● Recorded information
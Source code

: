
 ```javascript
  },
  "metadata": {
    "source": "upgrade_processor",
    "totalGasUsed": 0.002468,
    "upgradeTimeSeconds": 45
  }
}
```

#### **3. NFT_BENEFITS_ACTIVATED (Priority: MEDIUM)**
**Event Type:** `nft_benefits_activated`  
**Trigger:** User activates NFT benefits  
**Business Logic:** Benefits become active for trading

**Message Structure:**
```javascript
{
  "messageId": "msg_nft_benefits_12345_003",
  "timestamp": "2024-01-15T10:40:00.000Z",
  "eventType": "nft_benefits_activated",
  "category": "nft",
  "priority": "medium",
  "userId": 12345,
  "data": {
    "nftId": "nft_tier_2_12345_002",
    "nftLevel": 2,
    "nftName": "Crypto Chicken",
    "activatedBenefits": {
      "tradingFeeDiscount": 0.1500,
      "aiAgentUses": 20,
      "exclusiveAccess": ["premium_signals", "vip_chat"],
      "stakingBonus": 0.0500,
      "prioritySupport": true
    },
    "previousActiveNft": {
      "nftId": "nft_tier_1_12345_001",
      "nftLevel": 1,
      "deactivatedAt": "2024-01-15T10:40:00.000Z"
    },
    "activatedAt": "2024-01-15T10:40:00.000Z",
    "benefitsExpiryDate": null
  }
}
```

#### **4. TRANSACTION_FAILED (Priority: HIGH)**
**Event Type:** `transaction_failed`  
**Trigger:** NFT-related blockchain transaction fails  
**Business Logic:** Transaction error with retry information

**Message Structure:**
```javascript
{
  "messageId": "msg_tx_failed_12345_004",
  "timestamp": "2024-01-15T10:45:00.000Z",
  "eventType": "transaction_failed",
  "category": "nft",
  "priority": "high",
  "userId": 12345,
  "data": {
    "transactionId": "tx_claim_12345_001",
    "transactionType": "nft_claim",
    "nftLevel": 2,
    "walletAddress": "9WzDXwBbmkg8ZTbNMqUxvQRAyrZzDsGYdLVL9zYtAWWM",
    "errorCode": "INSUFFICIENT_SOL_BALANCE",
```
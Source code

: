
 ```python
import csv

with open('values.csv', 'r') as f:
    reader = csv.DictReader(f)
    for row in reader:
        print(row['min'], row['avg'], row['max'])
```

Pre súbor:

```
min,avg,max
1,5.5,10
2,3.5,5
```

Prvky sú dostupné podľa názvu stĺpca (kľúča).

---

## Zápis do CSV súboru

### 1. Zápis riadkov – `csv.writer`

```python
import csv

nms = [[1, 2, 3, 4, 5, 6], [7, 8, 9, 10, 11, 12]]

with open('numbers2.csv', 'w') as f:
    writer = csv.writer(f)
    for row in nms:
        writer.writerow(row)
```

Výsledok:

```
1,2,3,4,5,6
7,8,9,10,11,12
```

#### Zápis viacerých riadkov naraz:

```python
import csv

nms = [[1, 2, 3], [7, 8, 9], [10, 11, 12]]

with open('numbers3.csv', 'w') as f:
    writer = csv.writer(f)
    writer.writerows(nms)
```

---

● Exercise objective
Search the listing above for the string "Zápis" and copy each line that has it.

● Written solution
## Zápis do CSV súboru
### 1. Zápis riadkov – `csv.writer`
#### Zápis viacerých riadkov naraz:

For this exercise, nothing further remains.